1. Field of the Invention
The present invention generally relates to data processing systems, and more particularly to a method of operating or testing a microprocessor or other computer system component using a scan chain which sequentially shifts through a serial data stream supplied by an external source.
2. Description of the Related Art
Integrated circuits are used for a wide variety of electronic applications, from simple devices such as wristwatches, to the most powerful computer systems. A microelectronic integrated circuit chip can generally be thought of as a collection of logic cells with electrical interconnections between the cells, formed on a semiconductor substrate (e.g., silicon). An integrated circuit may include a very large number of cells and require complicated connections between the cells, including different layers of conducting media available for routing.
Integrated circuits have become increasingly complex, particularly devices used as computer system components such as microprocessors, adapter chips, etc. These intricate designs are buried in the microchip layers, and so can be difficult to test or otherwise assure proper performance. Different approaches have been devised for testing integrated circuits, one of which involves the use of a serial data stream forming a test pattern which is fed into selected inputs of the integrated circuit. An early version of this technique known as Level Sensitive Scan Design (LSSD) utilized a scan line or chain which interconnects a multitude of control latches embedded in the integrated circuit. The data stream sets the control latches to predefined states as desired by the testing routine. This design has evolved into the Institute of Electrical and Electronics Engineers' Joint Test Action Group (JTAG) standard 1149 for boundary scan testing. FIG. 1 illustrates a simplified example of pervasive logic which can be embedded within a processing unit 10 to implement the JTAG standard. Processing unit 10 is constructed as a single integrated circuit semiconductor device, and is generally comprised of two processor cores 12a and 12b, a memory subsystem 14, and a JTAG interface 16. Although two processor cores are shown as included on one integrated chip 10, there could be fewer or more.
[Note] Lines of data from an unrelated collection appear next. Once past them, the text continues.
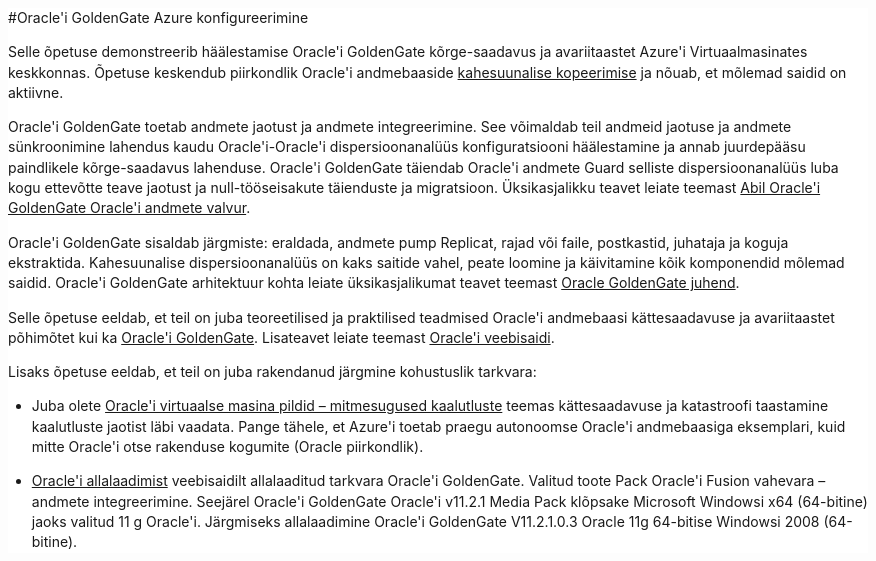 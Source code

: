 <properties
    pageTitle="Konfigureerimine Oracle'i GoldenGate VMs | Microsoft Azure'i"
    description="Juhis läbi loomise ja rakendamise Oracle'i GoldenGate Azure Windows Server VMs kõrge kättesaadavus ja Avariijärgne taaste jaoks."
    services="virtual-machines-windows"
    authors="rickstercdn"
    manager="timlt"
    documentationCenter=""
    tags="azure-service-management"/>
<tags
    ms.service="virtual-machines-windows"
    ms.devlang="na"
    ms.topic="article"
    ms.tgt_pltfrm="vm-windows"
    ms.workload="infrastructure-services"
    ms.date="09/06/2016"
    ms.author="rclaus" />


#<a name="configuring-oracle-goldengate-for-azure"></a>Oracle'i GoldenGate Azure konfigureerimine


Selle õpetuse demonstreerib häälestamise Oracle'i GoldenGate kõrge-saadavus ja avariitaastet Azure'i Virtuaalmasinates keskkonnas. Õpetuse keskendub piirkondlik Oracle'i andmebaaside [kahesuunalise kopeerimise](http://docs.oracle.com/goldengate/1212/gg-winux/GWUAD/wu_about_gg.htm) ja nõuab, et mõlemad saidid on aktiivne.

Oracle'i GoldenGate toetab andmete jaotust ja andmete integreerimine. See võimaldab teil andmeid jaotuse ja andmete sünkroonimine lahendus kaudu Oracle'i-Oracle'i dispersioonanalüüs konfiguratsiooni häälestamine ja annab juurdepääsu paindlikele kõrge-saadavus lahenduse. Oracle'i GoldenGate täiendab Oracle'i andmete Guard selliste dispersioonanalüüs luba kogu ettevõtte teave jaotust ja null-tööseisakute täienduste ja migratsioon. Üksikasjalikku teavet leiate teemast [Abil Oracle'i GoldenGate Oracle'i andmete valvur](http://docs.oracle.com/cd/E11882_01/server.112/e17157/unplanned.htm).

Oracle'i GoldenGate sisaldab järgmiste: eraldada, andmete pump Replicat, rajad või faile, postkastid, juhataja ja koguja ekstraktida. Kahesuunalise dispersioonanalüüs on kaks saitide vahel, peate loomine ja käivitamine kõik komponendid mõlemad saidid. Oracle'i GoldenGate arhitektuur kohta leiate üksikasjalikumat teavet teemast [Oracle GoldenGate juhend](http://docs.oracle.com/goldengate/1212/gg-winux/index.html).

Selle õpetuse eeldab, et teil on juba teoreetilised ja praktilised teadmised Oracle'i andmebaasi kättesaadavuse ja avariitaastet põhimõtet kui ka [Oracle'i GoldenGate](http://docs.oracle.com/goldengate/1212/gg-winux/index.html). Lisateavet leiate teemast [Oracle'i veebisaidi](http://www.oracle.com/technetwork/database/features/availability/index.html).

Lisaks õpetuse eeldab, et teil on juba rakendanud järgmine kohustuslik tarkvara:

- Juba olete [Oracle'i virtuaalse masina pildid – mitmesugused kaalutluste](virtual-machines-windows-classic-oracle-considerations.md) teemas kättesaadavuse ja katastroofi taastamine kaalutluste jaotist läbi vaadata. Pange tähele, et Azure'i toetab praegu autonoomse Oracle'i andmebaasiga eksemplari, kuid mitte Oracle'i otse rakenduse kogumite (Oracle piirkondlik).

- [Oracle'i allalaadimist](http://www.oracle.com/us/downloads/index.html) veebisaidilt allalaaditud tarkvara Oracle'i GoldenGate. Valitud toote Pack Oracle'i Fusion vahevara – andmete integreerimine. Seejärel Oracle'i GoldenGate Oracle'i v11.2.1 Media Pack klõpsake Microsoft Windowsi x64 (64-bitine) jaoks valitud 11 g Oracle'i. Järgmiseks allalaadimine Oracle'i GoldenGate V11.2.1.0.3 Oracle 11g 64-bitise Windowsi 2008 (64-bitine).

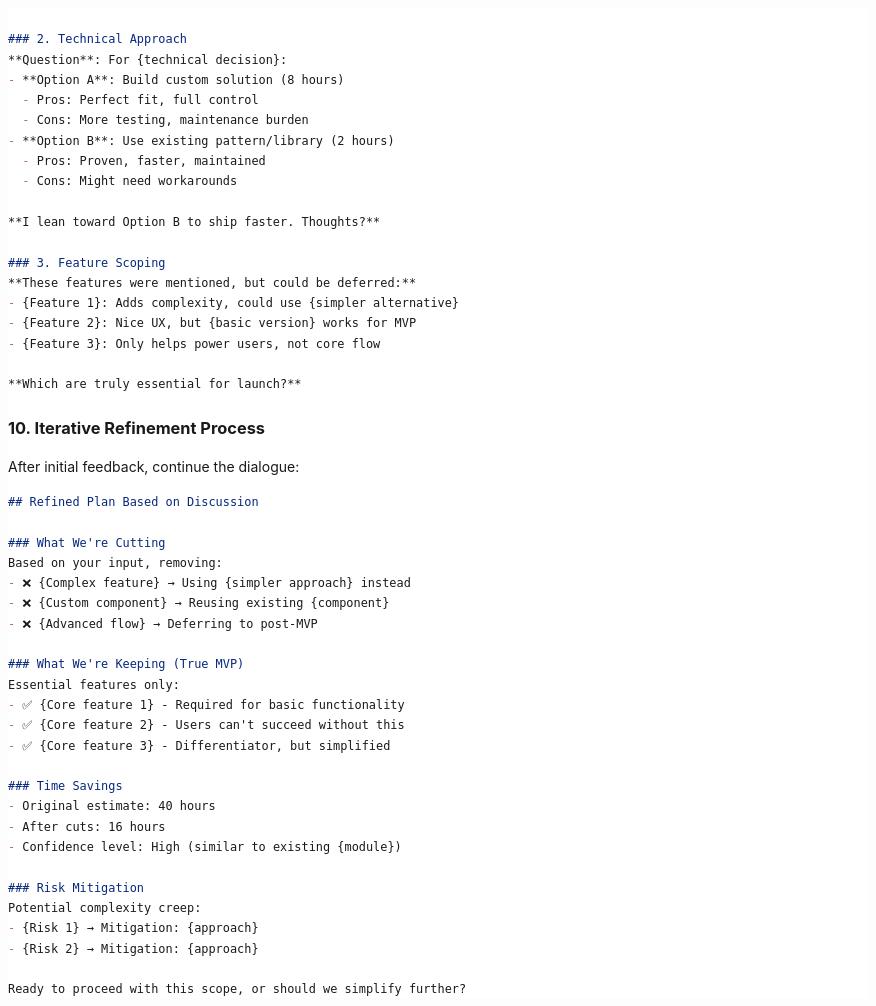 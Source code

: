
 ```markdown

### 2. Technical Approach
**Question**: For {technical decision}:
- **Option A**: Build custom solution (8 hours)
  - Pros: Perfect fit, full control
  - Cons: More testing, maintenance burden
- **Option B**: Use existing pattern/library (2 hours)
  - Pros: Proven, faster, maintained
  - Cons: Might need workarounds

**I lean toward Option B to ship faster. Thoughts?**

### 3. Feature Scoping
**These features were mentioned, but could be deferred:**
- {Feature 1}: Adds complexity, could use {simpler alternative}
- {Feature 2}: Nice UX, but {basic version} works for MVP
- {Feature 3}: Only helps power users, not core flow

**Which are truly essential for launch?**
```

### 10. Iterative Refinement Process

After initial feedback, continue the dialogue:

```markdown
## Refined Plan Based on Discussion

### What We're Cutting
Based on your input, removing:
- ❌ {Complex feature} → Using {simpler approach} instead
- ❌ {Custom component} → Reusing existing {component}
- ❌ {Advanced flow} → Deferring to post-MVP

### What We're Keeping (True MVP)
Essential features only:
- ✅ {Core feature 1} - Required for basic functionality
- ✅ {Core feature 2} - Users can't succeed without this
- ✅ {Core feature 3} - Differentiator, but simplified

### Time Savings
- Original estimate: 40 hours
- After cuts: 16 hours
- Confidence level: High (similar to existing {module})

### Risk Mitigation
Potential complexity creep:
- {Risk 1} → Mitigation: {approach}
- {Risk 2} → Mitigation: {approach}

Ready to proceed with this scope, or should we simplify further?
```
Each processor core 12a, 12b has its own control logic 18a, 18b, separate sets of execution units 20a, 20b and registers/buffers 22a, 22b, respective first level (L1) caches 24a, 24b, and load/store units (LSUs) 26a, 26b. Execution units 20a, 20b include various arithmetic units such as fixed-point units and floating-point units, as well as instruction fetch units and instruction sequencer units. Registers 20a, 20b include general-purpose registers, special-purpose registers, and rename buffers. L1 caches 26a, 26b (which are preferably comprised of separate instruction and data caches in each core) and load/store units 24a, 24b communicate with memory subsystem 14 to read/write data from/to the memory hierarchy. Memory subsystem 14 may include a second level (L2) cache and a memory controller.
JTAG interface 16 has several external inputs including a data stream TDI, a state signal TMS, and a clock signal TCK, and has one external output, data stream TDO. The TCK signal is separate from the functional clocks used by cores 12a, 12b and memory subsystem 14 or other components of microprocessor 10. The JTAG inputs and output may be connected to a service processor or console device which controls a JTAG test routine. Internal to processing unit 10, JTAG 16 has a single scan chain 28 which interconnects several sets of latches or satellites that are embedded in the functional units in a ring fashion; in this example, there are sets of scan latches shown in each control logic 18a, 18b of cores 12a, 12b, and another set shown in memory subsystem 14. Operation of the test interface is governed by test access port circuitry which is essentially a state machine whose transitions are controlled by the TMS and TCK signals. While only three scan satellites are illustrated for simplicity, those skilled in the art understand that there can be hundreds of thousands of satellites in state-of-the-art designs.
Extensions to the JTAG standard 1149 can allow a system to additionally execute and control internal functional aspects of the integrated circuit. For example, the scan satellites may have internal control and error registers (along with mode, status, etc., registers) which can be used to enable and check various functions in the components. Any subset of the registers in any component on the chip may be so enabled. The chip designer can select whatever configuration might be desirable for the particular application, e.g., fault indicators for a diagnostics routine. In this manner, a service processor or test device can access any chip in a multi-processing system via JTAG interface 16 and access registers while the system is running, without interruption, to set modes, pulse controls, initiate interface alignment procedures, read status of FIRs, etc. These functions may be carried out using an additional controller (not shown) which sets an internal command register and an internal data register, and assembly code running on a component, particularly in the processor cores 12a, 12b, can allow the cores to utilize these features. For example, a core can read status bits of another component and control the logic anywhere on its own chip, and can further access components on other chips via other JTAG interfaces.